Action item: Among the entries below, please repeat exactly and only the lines from the line containing "(75.2) to (80.2), and" to the line containing "matrix pencil and", both lines included.

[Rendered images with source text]
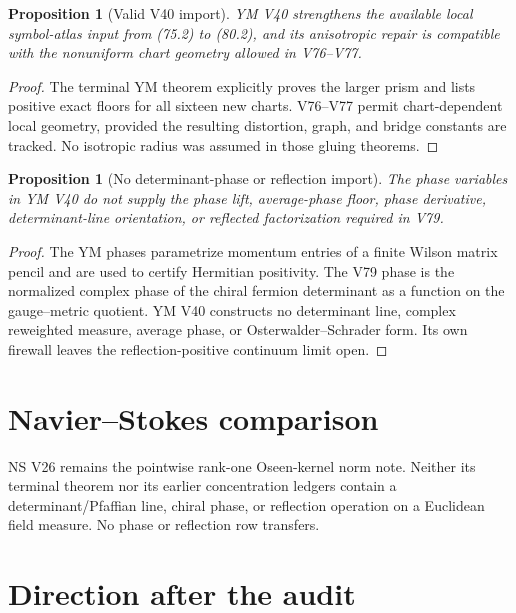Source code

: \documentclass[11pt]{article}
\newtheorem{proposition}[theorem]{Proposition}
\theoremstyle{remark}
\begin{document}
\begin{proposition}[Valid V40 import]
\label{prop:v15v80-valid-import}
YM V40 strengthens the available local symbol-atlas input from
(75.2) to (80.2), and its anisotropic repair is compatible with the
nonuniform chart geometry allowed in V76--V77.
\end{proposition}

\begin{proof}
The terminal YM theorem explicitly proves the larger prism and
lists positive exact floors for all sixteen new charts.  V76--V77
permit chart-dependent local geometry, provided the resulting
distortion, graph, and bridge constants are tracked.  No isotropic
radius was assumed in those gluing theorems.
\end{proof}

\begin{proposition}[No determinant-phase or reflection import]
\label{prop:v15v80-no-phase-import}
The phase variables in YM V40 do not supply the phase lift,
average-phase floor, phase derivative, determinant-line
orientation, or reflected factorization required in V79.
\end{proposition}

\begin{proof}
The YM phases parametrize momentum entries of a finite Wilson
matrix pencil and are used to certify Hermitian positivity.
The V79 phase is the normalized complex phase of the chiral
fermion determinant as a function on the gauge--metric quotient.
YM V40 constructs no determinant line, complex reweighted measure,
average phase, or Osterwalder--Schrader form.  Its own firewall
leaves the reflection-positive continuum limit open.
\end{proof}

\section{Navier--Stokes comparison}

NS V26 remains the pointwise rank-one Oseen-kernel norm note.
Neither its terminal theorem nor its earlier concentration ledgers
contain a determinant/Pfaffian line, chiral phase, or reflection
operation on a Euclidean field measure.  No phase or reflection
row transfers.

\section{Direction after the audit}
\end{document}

==

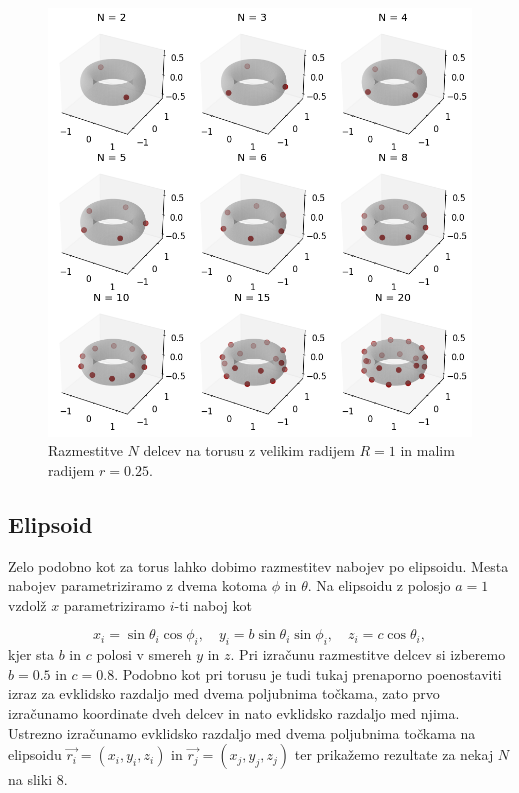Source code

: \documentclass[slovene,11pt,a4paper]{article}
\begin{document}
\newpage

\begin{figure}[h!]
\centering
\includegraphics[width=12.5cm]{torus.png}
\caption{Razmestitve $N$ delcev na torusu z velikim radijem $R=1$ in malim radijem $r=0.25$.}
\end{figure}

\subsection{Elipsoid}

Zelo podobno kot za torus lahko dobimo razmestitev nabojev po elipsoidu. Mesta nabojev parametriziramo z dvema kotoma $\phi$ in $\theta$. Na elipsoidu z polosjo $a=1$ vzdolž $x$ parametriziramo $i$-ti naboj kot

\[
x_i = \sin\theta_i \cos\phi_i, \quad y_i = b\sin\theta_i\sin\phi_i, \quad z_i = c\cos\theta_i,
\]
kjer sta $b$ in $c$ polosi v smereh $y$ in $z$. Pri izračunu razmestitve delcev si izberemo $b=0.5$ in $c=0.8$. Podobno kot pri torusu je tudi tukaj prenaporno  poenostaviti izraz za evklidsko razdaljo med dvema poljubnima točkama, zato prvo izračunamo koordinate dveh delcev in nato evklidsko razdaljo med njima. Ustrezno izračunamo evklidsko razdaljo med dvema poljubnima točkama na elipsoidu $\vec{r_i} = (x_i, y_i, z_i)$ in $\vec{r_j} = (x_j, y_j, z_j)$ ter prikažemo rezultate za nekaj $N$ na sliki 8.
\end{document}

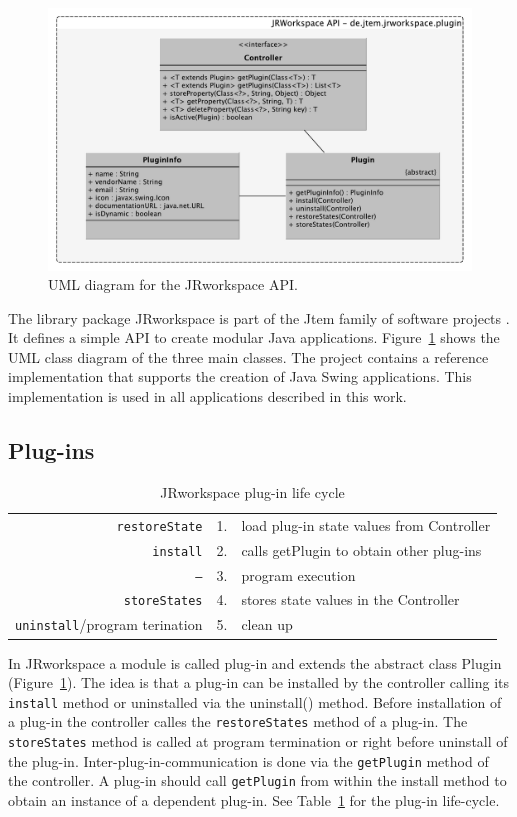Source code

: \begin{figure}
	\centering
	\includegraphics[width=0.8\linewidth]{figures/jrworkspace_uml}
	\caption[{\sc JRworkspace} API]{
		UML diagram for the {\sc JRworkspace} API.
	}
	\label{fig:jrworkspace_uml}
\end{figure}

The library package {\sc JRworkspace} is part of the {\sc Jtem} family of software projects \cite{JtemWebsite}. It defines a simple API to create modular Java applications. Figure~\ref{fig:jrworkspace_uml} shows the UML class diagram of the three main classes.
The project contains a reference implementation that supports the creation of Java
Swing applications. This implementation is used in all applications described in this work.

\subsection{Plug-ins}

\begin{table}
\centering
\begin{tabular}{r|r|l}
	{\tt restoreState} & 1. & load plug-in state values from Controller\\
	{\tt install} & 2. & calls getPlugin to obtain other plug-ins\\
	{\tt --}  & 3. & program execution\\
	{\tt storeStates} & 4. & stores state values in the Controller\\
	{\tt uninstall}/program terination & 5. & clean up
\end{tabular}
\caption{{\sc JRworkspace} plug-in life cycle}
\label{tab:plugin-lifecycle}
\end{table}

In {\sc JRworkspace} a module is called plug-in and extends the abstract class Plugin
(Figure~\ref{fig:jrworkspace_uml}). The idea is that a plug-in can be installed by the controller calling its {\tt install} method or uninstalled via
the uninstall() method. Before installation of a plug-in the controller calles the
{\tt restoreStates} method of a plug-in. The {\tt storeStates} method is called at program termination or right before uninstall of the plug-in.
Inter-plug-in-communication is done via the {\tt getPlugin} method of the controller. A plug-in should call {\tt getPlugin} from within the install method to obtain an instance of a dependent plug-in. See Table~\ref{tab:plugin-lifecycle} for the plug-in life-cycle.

Answer to the exercise:
(75.2) to (80.2), and its anisotropic repair is compatible with the
nonuniform chart geometry allowed in V76--V77.
\end{proposition}

\begin{proof}
The terminal YM theorem explicitly proves the larger prism and
lists positive exact floors for all sixteen new charts.  V76--V77
permit chart-dependent local geometry, provided the resulting
distortion, graph, and bridge constants are tracked.  No isotropic
radius was assumed in those gluing theorems.
\end{proof}

\begin{proposition}[No determinant-phase or reflection import]
\label{prop:v15v80-no-phase-import}
The phase variables in YM V40 do not supply the phase lift,
average-phase floor, phase derivative, determinant-line
orientation, or reflected factorization required in V79.
\end{proposition}

\begin{proof}
The YM phases parametrize momentum entries of a finite Wilson
matrix pencil and are used to certify Hermitian positivity.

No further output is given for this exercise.